A California appeals court upheld the forced sale of the Los Angeles Clippers basketball team over the objections of owner Donald Sterling to Steven Ballmer in 2014.
The National Basketball Association (NBA) imposed a lifetime ban on Sterling from the Clippers after a taperecording surfaced in which he made remarks deeply offensive, demeaning and discriminatory toward African Americans, Latinos and minorities in general.
The ban forced the sale of the clippers by Sterling’s wife Rochelle, over Donald’s vigorous objections. Donald’s refusal to sign the sale agreement cause Rochelle to remove him as a trustee and to file a petition in probate court seeking confirmation of his removal and the forced sale of the team.
The probate court agreed with Rochelle and Monday a state Court of Appeal panel upheld that ruling.
The NBA also fined Donald $2.5 million along with the ban from the league.
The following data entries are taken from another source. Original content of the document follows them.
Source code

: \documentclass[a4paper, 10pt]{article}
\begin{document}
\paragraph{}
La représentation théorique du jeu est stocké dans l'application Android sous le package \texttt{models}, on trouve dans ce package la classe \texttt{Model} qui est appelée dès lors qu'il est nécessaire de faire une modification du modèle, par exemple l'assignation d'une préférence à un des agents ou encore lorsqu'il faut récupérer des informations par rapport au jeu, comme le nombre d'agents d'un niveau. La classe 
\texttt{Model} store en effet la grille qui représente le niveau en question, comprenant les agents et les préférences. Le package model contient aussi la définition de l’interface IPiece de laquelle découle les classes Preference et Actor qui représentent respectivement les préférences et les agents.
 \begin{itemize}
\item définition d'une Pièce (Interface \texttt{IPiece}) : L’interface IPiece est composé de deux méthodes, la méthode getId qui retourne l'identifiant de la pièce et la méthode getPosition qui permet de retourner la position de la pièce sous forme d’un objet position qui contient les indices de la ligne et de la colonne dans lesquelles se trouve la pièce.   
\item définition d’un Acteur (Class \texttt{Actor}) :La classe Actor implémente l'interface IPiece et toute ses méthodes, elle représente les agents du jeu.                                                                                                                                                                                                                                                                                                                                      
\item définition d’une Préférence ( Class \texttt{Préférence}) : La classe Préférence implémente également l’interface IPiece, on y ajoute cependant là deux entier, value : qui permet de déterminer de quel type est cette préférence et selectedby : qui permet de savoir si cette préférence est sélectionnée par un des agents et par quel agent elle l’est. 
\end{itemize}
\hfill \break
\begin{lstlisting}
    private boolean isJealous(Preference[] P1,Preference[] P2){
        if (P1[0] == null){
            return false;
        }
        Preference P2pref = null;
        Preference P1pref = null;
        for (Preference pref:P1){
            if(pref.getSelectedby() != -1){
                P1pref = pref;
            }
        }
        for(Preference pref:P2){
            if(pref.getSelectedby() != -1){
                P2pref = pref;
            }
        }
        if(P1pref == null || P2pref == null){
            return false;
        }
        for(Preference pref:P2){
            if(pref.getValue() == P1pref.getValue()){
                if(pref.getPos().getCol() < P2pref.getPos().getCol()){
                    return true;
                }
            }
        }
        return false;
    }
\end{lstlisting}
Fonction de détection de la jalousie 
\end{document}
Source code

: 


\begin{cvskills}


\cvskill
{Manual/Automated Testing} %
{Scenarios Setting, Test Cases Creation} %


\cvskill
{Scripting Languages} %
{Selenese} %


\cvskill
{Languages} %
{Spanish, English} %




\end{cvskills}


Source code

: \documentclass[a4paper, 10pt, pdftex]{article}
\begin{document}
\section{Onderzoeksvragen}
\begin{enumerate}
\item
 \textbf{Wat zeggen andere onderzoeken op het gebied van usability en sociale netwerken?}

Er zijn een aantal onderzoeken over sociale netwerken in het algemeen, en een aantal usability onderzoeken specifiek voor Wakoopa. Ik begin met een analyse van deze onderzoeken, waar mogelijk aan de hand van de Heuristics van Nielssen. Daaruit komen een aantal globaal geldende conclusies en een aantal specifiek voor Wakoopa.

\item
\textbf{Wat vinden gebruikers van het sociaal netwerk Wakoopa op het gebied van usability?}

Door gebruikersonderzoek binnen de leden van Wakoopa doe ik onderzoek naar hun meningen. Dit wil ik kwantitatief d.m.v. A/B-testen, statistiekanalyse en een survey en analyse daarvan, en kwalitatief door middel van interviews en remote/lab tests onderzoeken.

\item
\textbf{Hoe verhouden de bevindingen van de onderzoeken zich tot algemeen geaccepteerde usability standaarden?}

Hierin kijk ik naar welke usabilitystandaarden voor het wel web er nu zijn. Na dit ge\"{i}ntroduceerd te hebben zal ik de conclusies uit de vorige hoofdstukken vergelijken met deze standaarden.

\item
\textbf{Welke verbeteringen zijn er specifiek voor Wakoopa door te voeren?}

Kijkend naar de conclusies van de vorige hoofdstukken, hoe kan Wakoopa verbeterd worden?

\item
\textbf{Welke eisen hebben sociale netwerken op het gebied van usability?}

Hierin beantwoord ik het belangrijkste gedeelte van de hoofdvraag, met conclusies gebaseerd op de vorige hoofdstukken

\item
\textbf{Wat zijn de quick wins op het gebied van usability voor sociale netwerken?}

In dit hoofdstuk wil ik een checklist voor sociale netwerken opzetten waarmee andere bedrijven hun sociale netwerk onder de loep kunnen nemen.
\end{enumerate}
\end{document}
Nonetheless, after his comments were made public it was feared by new team management that fans would stop buying tickets if he continued as owner and the team would enter a “death spiral.”
Ballmer, a former executive at Microsoft, offered to pay $2 billion to buy the team, more than $400 million more than the next highest bidder.
The evidence “overwhelmingly supported the probate court’s conclusion that exigent circumstances warranted the sale of the Clippers to prevent extraordinary loss of trust,” the appeals court said.
In addition to the Clippers, the Sterling family trust controlled $2.5 billion, including 150 apartment buildings with 20,000 tenants, 15 residential properties , land and a hotel.